Fred Phillips is a veteran entertainment writer with a love of hard rock and heavy metal. He has written music reviews, columns and feature stories for several newspapers, Web sites and a national wire service, while running a stand-alone site called Hall of the Mountain King in various places and incarnations since 1997. Contact Something Else! at reviews@somethingelsereviews.com.
  • JC Mosquito

    I understand…… it took me 20 odd years to appreciate Fleetwood Mac’s Rumours.

    I had the KIll ‘Em All album – original pressing, I think. I bought it when I was sifting through the import section at a local vinyl shop.

    “What’s that you’re playing?”

    “New band called Metallica.”

    “Gawda’mighty – it’s giving me a headache – better sell me a copy.”

    Frankly, I never did listen to it much, and traded it to a friend for something or other. So – no Metallica in my life for a long, long time.

    But many years later, a friend loaned me Load and Reload – and I got interested again – and had to play catch up. So I know a lot of old fans hate those two albums (3/4ths of the songs are in the same key – drop D or drop E flat), but they led me back to find a pretty good band there – I even bought Death Magnetic, and even started appreciating Megadeth as well.

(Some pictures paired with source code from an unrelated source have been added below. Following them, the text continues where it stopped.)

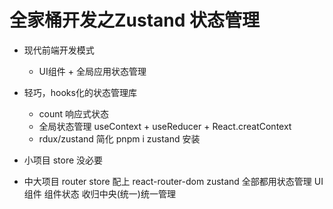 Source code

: # 全家桶开发之Zustand 状态管理

- 现代前端开发模式
    - UI组件 + 全局应用状态管理
- 轻巧，hooks化的状态管理库
    - count 响应式状态
    - 全局状态管理
        useContext + useReducer + React.creatContext
    - rdux/zustand    简化
pnpm i zustand 安装


- 小项目 store 没必要
- 中大项目 router store 配上
     react-router-dom
     zustand
     全部都用状态管理  UI组件
     组件状态  收归中央(统一)统一管理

    You never know where the Muse will lead you.

  • Frank Martin

    I never was a diehard Metallica fan but I did have copies of the first five albums and Death Magnetic. People like to say a band sold out when they do something different or an album sells mega copies but the reality is Metallica didn’t try to write an album just to sell more copies. They decided to write some heavy slow grooves. I remember reading that JH wanted to try something other than just repeating the same thrash riffs over again. The album just happened to sell fourteen million copies in the US so people said they sold out. Truth is that any band that signs a contract and sells even one copy of an album has sold out because the music business is about selling merchandise. What is the point of releasing records if it doesn’t sell and no one wants to hear it. Every band welcomes sales because it means big money for them and a chance to play larger arenas if they like touring. Who wants to have flop albums? If the album sold three million the diehards would not have said anything. The Black album was Metallica’s fluke album, the highly commercial album that just anybody would buy and every other album hasn’t come close to the same sales because those other albums cater a different audience. I’m sure the band appreciated the success.

  • Fred Phillips

    I think it’s the fact that real metal fans are so passionate about their music, and metal fandom does seem to be like a close-knit little club in a lot of respects. That’s not to say that fans of jazz or blues are not just as passionate, but in a slightly different way. I’m reminded of a quote from Rob Zombie in the documentary “Metal: A Headbanger’s Journey” (which is a great film for metal fans, by the way): “I’ve never met a guy that said, ‘I was into Slayer this one summer.’ It’s always the guy that has their logo carved into his chest.”

    Though I have to admit to that line of thinking at one point, I’m over the sellout thing. There’s a certain contingent of metal fans out there that tries to latch on to the most obscure band they can find and cry sellout when they sign with an indie label, or sell 20,000 records. It’s ridiculous.

    I disagree a little with the idea that if the album had only sold three million copies, the diehards wouldn’t have said anything. It’s not all about album sales. It was a major shift in the band’s sound. I’ve seen bloody wars among metal fans about albums that didn’t sell any more than the band’s last record because of much more minor shifts in style. I think the fact that the album became unavoidable made the backlash worse, but I don’t think it was the sole cause.

    Though I have warmed up to it, my initial reaction, before the storm of popularity, was that it was not as good as their previous work. I still don’t think it touches the first four albums.